*What you have to do*. Each line containing the string "boundary" should be copied out of the entries.

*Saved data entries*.
☆ ☆ ☆ ☆
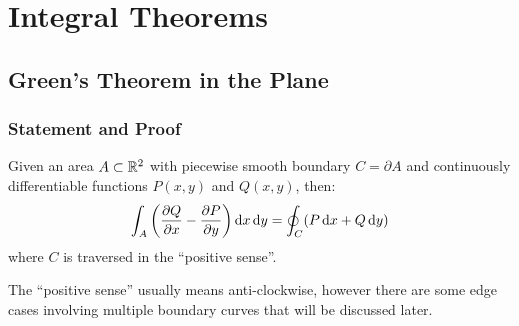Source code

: \documentclass[../main.tex]{subfiles}
\begin{document}
\chapter{Integral Theorems}
\section{Green's Theorem in the Plane}
\subsection{Statement and Proof}
\begin{theorem}
  Given an area $A \subset \R^2$ with piecewise smooth boundary $C = \partial A$ and continuously differentiable functions $P(x, y)$ and $Q(x, y)$, then:
  \label{greensTheorem}
  \[
    \int_{A} \left(\pderiv{Q}{x} - \pderiv{P}{y}\right) \d{x} \d{y} = \oint_{C} (P \d{x} + Q \d{y})
  \]
  where $C$ is traversed in the ``positive sense''.

  The ``positive sense'' usually means anti-clockwise, however there are some edge cases involving multiple boundary curves that will be discussed later.
\end{theorem}
\end{document}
☆ ☆ ☆ ☆
*Solution to the problem*.
  Given an area $A \subset \R^2$ with piecewise smooth boundary $C = \partial A$ and continuously differentiable functions $P(x, y)$ and $Q(x, y)$, then:
  The ``positive sense'' usually means anti-clockwise, however there are some edge cases involving multiple boundary curves that will be discussed later.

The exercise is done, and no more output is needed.